Wulff, whose team hosts No. 3 Oregon (5-0, 2-0) at 2 p.m. Saturday, appears to have settled on a youth movement on the defensive side. He previously began rotating true freshman Deone Bucannon with senior Chima Nwachukwu at safety, though Nwachukwu's injuries has also played a role. Wulff is also making other moves this week as reported earlier by CF.C, including moving redshirt freshman Sekope Kaufusi from defensive end to middle linebacker.
AT THE BEGINNING of the season, junior Mike Ledgerwood and senior Hallston Higgins were battling for the starting job at that position. But after five games with the Cougar D giving up an average of 500-plus yards, Wulff said either Kaufusi or true freshman C.J. Mizell will compete for that distinction against the Ducks.
In addition to the size the 6-foot-3, 233-pound Kaufusi brings to linebacker, Wulff said he also runs and tackles well. As for Mizell, he arguably was the most heralded member of the 2010 class. He's shown flashes, to be sure, but has also made mistakes of youth in games. Mizell originally signed with Florida State in 2009, but did not qualify. Scout.com listed him as a four-star (out of five) recruit.
Wulff said both players will have an opportunity to play on the first-team defense during practice before a decision is made, and that the decision is not an indictment on Ledgerwood or Higgins. Wulff said Ledgerwood, who suffered a stringer in the Sept. 4 season opener at Oklahoma State, continues to have neck spasms. As for Higgins, Wulff said it is important for Kaufusi and Mizell to get experience for the future.
Another notable change involves redshirt freshman Anthony Carpenter moving from cornerback to safety. Wulff said Carpenter initially was signed to play safety, but they decided to look at him as a cornerback for reasons of depth. Since that time, sophomore LeAndre Daniels (neck) suffered a career-ending injury, while Jay Matthews (shoulder) is sidelined for the season. Nwachukwu (hamstring) also might not be available to play against Oregon.
Wulff said he also feels comfortable in moving Carpenter to safety, noting that he runs and tackles well, because WSU is beginning to build depth at cornerback. Both starters -- sophomore Daniel Simmons and redshirt freshman Nolan Washington -- are projected to return next year in addition to junior Aire Justin, who has started in the past, and true freshman Damante Horton.
In addition to that quartet, Wulff said that the coaching staff likes a pair of cornerbacks, Tracy Clark and Brandon Golden, who are redshirting this season. He also noted a verbal commitment for the 2011 class they're high on, though Wulff per NCAA rule cannot mention by name current recruits until Signing Day in February. The Cougs have a verbal commitment from Florida corner Spencer Waseem.

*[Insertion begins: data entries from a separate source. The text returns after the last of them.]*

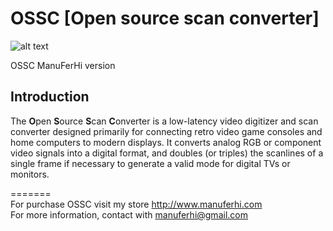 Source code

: # OSSC [Open source scan converter]

![alt text](https://i.postimg.cc/pr5QGMW4/IMG-20181014-200007.jpg)

OSSC ManuFerHi version <BR>

<h2> <span class="mw-headline" id="Introduction"> Introduction </span></h2>
<p>The <b>O</b>pen <b>S</b>ource <b>S</b>can <b>C</b>onverter is a low-latency video digitizer and scan converter designed primarily for connecting retro video game consoles and home computers to modern displays. It converts analog RGB or component video signals into a digital format, and doubles (or triples) the scanlines of a single frame if necessary to generate a valid mode for digital TVs or monitors.




	

=======<BR>
For purchase OSSC visit my store http://www.manuferhi.com<BR>
For more information, contact with manuferhi@gmail.com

Regardless of changes, Wulff said the Cougars face a challenge against the Ducks. There was some conjecture by the media during the offseason that Oregon might be challenged to repeat as conference champions after starting quarterback Jeremiah Masoli was kicked off the team. But Wulff said Masoli's replacement, sophomore Darron Thomas, also runs well and is a much better passer than his predecessor.
Thomas, who has completed 78 of 135 passes for 1,060 yards, 13 touchdowns and five interceptions, is far from the Ducks' only star on offense, though. Wulff compared running back LaMichael James, who has 712 yards and seven touchdowns on 89 carries, with former WSU standout Jerome Harrison. And when James is not playing, Oregon uses Kenjon Barner. He has rushed for 215 yards and four touchdowns on 33 attempts.

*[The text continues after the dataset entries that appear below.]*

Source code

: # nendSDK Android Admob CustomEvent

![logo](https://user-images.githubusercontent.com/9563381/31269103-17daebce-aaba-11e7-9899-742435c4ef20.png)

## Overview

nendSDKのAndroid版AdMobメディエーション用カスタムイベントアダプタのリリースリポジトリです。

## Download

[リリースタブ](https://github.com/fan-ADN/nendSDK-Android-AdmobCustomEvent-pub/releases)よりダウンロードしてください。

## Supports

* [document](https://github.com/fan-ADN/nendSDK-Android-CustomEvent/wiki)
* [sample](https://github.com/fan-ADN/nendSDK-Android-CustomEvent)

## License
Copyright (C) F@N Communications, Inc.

"Give them a little room and it's all over," Wulff said.
Oregon averages a nation-best 56.6 points per game and Wulff said shutting its offense down is not realistic.
"If I had the key, everyone in the country would be talking to me," he said. "You've got to be very disciplined, get off blocks and tackle one-on-one. It's easier said than done."
IF THE DUCKS have a weakness, it arguably is their secondary. They allow 205.4 passing yards per game, which is 60th nationally. But Wulff said much of that is the byproduct of teams falling behind Oregon and its aggressive defensive schemes.
"We're facing an extremely fast defense that gives you a tremendous amount of different looks," he said. "They're so prolific in their offense ... that their defense can gamble."
During Saturday's 52-31 win against Stanford, the Ducks fell behind 21-3 entering the second quarter. But coach Chip Kelly told his players to ignore the scoreboard. Wulff, whose team led UCLA in the third quarter Saturday before losing 42-28, agrees with that sentiment.
"We always talk about the scoreboard lying until the clock runs out and that's where the truth really is," he said. "That's something we're trying to breed with our kids and program."
"I really think our offense can continue to take huge strides," Wulff said.
"I think I can argue with anyone that this is the strongest conference in America," Wulff said. "I don't know that it's close. I think this conference is as strong as ever."